Sayed Sher Aqa (70) lives with his five family members in Yousef, a village in Ghazni Province, central Afghanistan. Sayed walks with the help of a cane because he has a ruptured lumbar disc. His injury makes it difficult for him to work on his farm. Furthermore, flash floods hit his land last year during the summer, destroying his harvest. He has two sons who left the country and migrated to Iran for work to support their families.

Last year, heavy summer rains caused flash flooding that hit many farms, destroying 70% of the crop locally.

"At the beginning of the spring, we were so happy because we witnessed rains after a long dry spell, which seemed a positive sign for agricultural lands, and we expected a better yield, but the flash flood destroyed all our products, and we lost our last hope," says Sayed Sher Aqa.

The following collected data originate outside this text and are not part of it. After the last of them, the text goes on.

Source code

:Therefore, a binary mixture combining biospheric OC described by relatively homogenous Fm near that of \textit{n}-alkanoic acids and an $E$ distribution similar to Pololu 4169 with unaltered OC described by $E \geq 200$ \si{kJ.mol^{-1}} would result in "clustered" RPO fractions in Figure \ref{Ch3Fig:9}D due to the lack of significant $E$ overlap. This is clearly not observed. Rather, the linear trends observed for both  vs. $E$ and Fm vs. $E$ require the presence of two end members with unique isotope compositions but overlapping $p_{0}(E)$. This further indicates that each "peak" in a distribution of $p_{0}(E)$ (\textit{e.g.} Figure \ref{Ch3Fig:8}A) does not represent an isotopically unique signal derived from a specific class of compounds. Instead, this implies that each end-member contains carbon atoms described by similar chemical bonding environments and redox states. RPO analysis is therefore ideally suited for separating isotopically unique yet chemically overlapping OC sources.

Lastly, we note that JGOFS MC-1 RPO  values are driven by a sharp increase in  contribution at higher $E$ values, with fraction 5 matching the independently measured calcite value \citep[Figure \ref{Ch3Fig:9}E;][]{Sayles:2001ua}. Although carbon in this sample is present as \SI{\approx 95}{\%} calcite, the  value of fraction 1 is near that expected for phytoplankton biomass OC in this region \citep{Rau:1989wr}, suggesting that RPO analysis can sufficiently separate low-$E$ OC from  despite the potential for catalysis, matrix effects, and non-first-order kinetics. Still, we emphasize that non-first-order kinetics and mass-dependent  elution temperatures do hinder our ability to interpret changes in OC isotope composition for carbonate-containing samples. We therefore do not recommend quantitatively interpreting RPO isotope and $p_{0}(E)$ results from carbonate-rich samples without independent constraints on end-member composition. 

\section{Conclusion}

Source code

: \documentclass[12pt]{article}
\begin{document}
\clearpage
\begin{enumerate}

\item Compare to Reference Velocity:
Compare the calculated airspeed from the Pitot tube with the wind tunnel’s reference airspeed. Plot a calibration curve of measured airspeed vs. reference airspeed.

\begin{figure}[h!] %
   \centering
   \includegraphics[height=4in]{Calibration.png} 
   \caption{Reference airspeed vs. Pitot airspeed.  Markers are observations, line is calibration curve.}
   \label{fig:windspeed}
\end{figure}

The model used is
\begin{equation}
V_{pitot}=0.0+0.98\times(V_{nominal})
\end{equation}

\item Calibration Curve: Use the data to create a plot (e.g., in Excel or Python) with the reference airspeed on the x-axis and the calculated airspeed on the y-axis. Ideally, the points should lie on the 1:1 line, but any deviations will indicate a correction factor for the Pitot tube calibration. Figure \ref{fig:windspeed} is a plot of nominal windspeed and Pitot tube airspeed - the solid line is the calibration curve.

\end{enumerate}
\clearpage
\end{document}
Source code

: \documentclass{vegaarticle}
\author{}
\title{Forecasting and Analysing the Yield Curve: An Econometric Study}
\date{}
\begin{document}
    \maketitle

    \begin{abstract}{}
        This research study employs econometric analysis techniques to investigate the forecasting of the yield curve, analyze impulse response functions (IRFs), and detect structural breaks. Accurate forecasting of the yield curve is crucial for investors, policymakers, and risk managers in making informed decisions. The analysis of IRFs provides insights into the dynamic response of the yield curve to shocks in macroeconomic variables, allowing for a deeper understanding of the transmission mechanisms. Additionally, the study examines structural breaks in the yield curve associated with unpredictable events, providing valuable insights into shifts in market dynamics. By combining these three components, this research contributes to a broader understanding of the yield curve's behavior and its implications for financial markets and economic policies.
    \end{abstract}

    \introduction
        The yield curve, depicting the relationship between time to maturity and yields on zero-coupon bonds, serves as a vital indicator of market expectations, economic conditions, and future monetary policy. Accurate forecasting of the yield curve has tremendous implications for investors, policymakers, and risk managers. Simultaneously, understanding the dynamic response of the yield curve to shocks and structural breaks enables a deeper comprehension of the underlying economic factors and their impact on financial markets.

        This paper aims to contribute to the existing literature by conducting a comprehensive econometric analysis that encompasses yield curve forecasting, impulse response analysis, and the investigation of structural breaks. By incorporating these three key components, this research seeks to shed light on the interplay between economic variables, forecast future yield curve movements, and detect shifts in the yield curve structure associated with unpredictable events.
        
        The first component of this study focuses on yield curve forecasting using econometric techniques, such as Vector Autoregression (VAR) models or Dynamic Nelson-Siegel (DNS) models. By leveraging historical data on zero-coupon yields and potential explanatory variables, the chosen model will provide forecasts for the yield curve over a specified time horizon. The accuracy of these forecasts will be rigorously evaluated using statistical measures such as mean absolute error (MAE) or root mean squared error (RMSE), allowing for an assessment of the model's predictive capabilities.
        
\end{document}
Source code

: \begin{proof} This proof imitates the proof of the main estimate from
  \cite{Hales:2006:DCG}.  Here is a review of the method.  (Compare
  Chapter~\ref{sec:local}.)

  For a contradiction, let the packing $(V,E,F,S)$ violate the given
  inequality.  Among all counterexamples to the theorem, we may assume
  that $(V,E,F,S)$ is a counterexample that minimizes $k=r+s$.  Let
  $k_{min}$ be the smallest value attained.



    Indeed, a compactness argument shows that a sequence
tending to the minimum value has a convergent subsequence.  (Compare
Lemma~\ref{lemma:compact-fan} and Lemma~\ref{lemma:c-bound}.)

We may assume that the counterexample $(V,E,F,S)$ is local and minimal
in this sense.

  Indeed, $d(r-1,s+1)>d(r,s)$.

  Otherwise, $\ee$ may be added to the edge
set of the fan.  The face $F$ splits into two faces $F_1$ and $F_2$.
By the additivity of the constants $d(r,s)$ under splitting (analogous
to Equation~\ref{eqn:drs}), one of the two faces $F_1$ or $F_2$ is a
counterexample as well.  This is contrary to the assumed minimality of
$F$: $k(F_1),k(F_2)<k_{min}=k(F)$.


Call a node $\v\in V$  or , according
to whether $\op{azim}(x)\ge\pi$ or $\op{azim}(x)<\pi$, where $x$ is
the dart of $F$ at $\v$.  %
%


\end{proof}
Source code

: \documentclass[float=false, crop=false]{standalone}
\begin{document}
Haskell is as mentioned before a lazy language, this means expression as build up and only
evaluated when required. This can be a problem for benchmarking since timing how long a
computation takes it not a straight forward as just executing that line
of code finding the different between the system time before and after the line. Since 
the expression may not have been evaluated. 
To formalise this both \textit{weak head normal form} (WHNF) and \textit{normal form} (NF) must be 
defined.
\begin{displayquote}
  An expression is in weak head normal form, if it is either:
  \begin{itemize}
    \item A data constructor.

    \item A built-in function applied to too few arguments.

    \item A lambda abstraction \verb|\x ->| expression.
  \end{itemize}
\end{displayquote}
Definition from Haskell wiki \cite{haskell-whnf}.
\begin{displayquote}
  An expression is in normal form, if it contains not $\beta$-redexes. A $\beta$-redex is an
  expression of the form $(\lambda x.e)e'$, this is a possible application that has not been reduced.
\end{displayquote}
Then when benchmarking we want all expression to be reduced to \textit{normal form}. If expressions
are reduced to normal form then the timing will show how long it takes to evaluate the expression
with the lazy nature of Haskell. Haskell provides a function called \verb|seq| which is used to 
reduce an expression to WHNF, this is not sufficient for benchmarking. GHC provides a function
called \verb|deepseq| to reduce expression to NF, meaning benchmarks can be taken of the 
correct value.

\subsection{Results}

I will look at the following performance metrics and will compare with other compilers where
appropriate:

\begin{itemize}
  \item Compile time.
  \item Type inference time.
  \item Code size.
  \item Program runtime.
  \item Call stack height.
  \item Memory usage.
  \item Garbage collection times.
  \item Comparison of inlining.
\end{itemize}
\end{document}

We cannot work our fields because of our disabilities

Some of the villagers left Yusuf and moved to Ghazni City for work, but they returned due to a lack of opportunities. Now, most survive by borrowing from local shops, relatives, and friends. "After the destruction of my farming lands, I did not have any source of income here, and I have no option but to borrow from my relatives and friends living in Kabul, Iran, and other places. I was also planning to leave the village and move to Ghazni City. I thought that we might find better opportunities for my sons, but they could not find any jobs. So, we returned to our village, and after a short period, I sent my two eldest sons to Iran," says Sayed.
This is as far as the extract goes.